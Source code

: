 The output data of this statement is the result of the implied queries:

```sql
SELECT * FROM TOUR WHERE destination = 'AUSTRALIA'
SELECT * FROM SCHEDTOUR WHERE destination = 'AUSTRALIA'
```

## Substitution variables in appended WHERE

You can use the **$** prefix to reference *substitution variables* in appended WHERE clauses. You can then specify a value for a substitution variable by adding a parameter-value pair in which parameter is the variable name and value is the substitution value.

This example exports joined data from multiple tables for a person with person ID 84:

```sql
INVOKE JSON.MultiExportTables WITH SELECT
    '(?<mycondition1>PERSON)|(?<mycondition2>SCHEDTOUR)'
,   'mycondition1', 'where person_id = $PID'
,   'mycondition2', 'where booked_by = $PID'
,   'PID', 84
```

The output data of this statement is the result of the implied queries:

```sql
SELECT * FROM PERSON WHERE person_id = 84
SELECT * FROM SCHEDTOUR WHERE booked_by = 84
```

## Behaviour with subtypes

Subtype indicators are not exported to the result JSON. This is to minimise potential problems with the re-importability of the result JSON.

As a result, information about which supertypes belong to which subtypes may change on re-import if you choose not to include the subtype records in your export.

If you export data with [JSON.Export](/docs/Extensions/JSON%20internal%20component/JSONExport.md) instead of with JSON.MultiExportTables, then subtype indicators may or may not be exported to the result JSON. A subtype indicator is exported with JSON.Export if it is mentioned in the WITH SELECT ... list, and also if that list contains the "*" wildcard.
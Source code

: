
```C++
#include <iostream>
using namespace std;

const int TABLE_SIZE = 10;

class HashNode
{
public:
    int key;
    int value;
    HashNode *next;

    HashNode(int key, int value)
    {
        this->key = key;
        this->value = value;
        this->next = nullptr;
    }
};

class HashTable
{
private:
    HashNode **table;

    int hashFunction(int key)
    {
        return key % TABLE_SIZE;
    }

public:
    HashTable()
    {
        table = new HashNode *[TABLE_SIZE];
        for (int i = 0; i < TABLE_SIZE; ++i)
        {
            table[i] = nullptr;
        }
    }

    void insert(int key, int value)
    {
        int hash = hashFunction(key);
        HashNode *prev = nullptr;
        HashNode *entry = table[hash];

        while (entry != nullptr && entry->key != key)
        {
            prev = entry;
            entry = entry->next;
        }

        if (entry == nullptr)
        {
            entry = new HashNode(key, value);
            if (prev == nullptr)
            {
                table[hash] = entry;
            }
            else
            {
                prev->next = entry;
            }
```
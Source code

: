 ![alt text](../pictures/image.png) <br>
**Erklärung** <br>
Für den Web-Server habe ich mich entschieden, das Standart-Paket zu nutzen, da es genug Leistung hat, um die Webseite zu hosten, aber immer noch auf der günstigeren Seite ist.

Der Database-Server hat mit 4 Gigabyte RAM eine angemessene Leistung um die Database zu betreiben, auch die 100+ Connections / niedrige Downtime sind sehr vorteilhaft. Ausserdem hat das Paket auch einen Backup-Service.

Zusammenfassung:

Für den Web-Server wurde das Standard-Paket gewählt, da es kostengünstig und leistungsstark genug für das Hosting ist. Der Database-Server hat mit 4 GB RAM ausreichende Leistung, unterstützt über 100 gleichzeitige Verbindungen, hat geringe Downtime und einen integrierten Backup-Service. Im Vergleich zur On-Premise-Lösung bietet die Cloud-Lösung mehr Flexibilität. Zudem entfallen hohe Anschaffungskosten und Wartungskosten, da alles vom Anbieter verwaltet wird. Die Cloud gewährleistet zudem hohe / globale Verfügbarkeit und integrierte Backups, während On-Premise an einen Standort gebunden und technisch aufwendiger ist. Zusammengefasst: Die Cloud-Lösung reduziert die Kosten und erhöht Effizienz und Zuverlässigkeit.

◆ ◆ ◆ ◆

### Action item
Find the lines above that contain the word "Backup" and copy each one.

### Written answer
Der Database-Server hat mit 4 Gigabyte RAM eine angemessene Leistung um die Database zu betreiben, auch die 100+ Connections / niedrige Downtime sind sehr vorteilhaft. Ausserdem hat das Paket auch einen Backup-Service.
Für den Web-Server wurde das Standard-Paket gewählt, da es kostengünstig und leistungsstark genug für das Hosting ist. Der Database-Server hat mit 4 GB RAM ausreichende Leistung, unterstützt über 100 gleichzeitige Verbindungen, hat geringe Downtime und einen integrierten Backup-Service. Im Vergleich zur On-Premise-Lösung bietet die Cloud-Lösung mehr Flexibilität. Zudem entfallen hohe Anschaffungskosten und Wartungskosten, da alles vom Anbieter verwaltet wird. Die Cloud gewährleistet zudem hohe / globale Verfügbarkeit und integrierte Backups, während On-Premise an einen Standort gebunden und technisch aufwendiger ist. Zusammengefasst: Die Cloud-Lösung reduziert die Kosten und erhöht Effizienz und Zuverlässigkeit.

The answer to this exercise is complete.